More than 35 minutes into the call, Glassman turned his attention to Hannah Wydeven, the owner of Solcana Fitness, a CrossFit gym in Minneapolis. Glassman asked her if her gym had yet been able to reopen, but that wasn’t what Wydeven wanted to talk about. Her gym is about a mile from where Floyd died.
“Our community is reeling,” Wydeven said. “People are in mourning.” She went on: “I don’t think we’ve seen anything come out from CrossFit headquarters in terms of our response to that situation.”
This is when Glassman said neither he nor his colleagues mourned Floyd. He asked Wydeven why her CrossFit community in Minneapolis was upset. She explained the community was concerned about “systematic racism.”
“Now I’ve heard systemic over and over again, but not systematic,” Glassman said. “But I suspect both have no meaning. It’s really neat to have a problem that can’t be defined because then it never ends. You know, you can always wear it proudly.”
He continued: “Do you think that what happened to George was racist? Do you think that was racially motivated?”
Wydeven responded by saying “there are examples of similar circumstances where people who are white have used a $20 fraudulent bill and not been killed. And there’s so much videotape of this incident and firsthand testimony.”

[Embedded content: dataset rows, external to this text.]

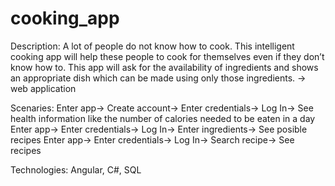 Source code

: # cooking_app

Description:
A lot of people do not know how to cook. This intelligent cooking app will help these people to cook for themselves even if they don’t know how to. This app will ask for the availability of ingredients and shows an appropriate dish which can be made using only those ingredients.
-> web application

Scenaries:
Enter app-> Create account-> Enter credentials-> Log In-> See health information like the number of calories needed to be eaten in a day
Enter app-> Enter credentials-> Log In-> Enter ingredients-> See posible recipes
Enter app-> Enter credentials-> Log In-> Search recipe-> See recipes

Technologies:
Angular, C#, SQL

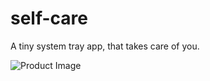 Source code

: # self-care
A tiny system tray app, that takes care of you.

![Product Image](https://user-images.githubusercontent.com/10449636/28846605-0fd84e12-76da-11e7-906c-55270d4f8488.png)

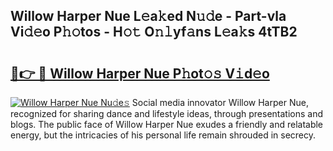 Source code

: ## Willow Harper Nue L𝚎a𝚔ed N𝚞𝚍e - Part-vla Vi𝚍𝚎o P𝚑𝚘tos - H𝚘𝚝 O𝚗𝚕yf𝚊ns L𝚎a𝚔s 4tTB2

# <h2><a href="http://kf08jy.oniu.top/?m=Willow+Harper+Nue">🔗👉 🔴 Willow Harper Nue P𝚑ot𝚘𝚜 V𝚒d𝚎o</a></h2>

[![Willow Harper Nue Nu𝚍e𝚜](https://i.imgur.com/0qMVB7G.gif)](http://kf08jy.oniu.top/?m=Willow+Harper+Nue)
Social media innovator Willow Harper Nue, recognized for sharing dance and lifestyle ideas, through presentations and blogs. The public face of Willow Harper Nue exudes a friendly and relatable energy, but the intricacies of his personal life remain shrouded in secrecy.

Glassman was not convinced. “We have friends in the FBI in your neighborhood,” he said. “And they’re of the view that this was first degree murder, and it was to silence him over the counterfeit money. That’s the belief that’s what the cops think.” (There is no evidence that suggests a cover-up, or a link between making counterfeit money and Floyd’s death.)
Their back-and forth went on nearly 45 minutes, with Glassman saying that casting aspersions on a person who doesn’t want to make a statement against racism was “worse than the rioting.”
“Having people — innocent people that have taken part of nothing racist ever — and forcing them to say statements that could turn the world against them. What is that?” he said using an expletive. “It’s savagery is what.”
Wydeven tried to sum up her position. “What we’re asking for is very simple,” she said. She asked that he address the tragedy in some way, perhaps by saying “that you think police brutality is a problem, or if you want to say that you think that we all need to think about how racism exists in our society.”
He answered, “I don’t think it is a problem, for the most part. I really don’t.”
“I know too many cops,” he added.
The conversation moved on, but not very well. Glassman turned his attention to a black gym owner from Louisiana named Joseph Thibeaux, who appeared on the screen next to Wallace. “Eli went and got a black guy,” Glassman said.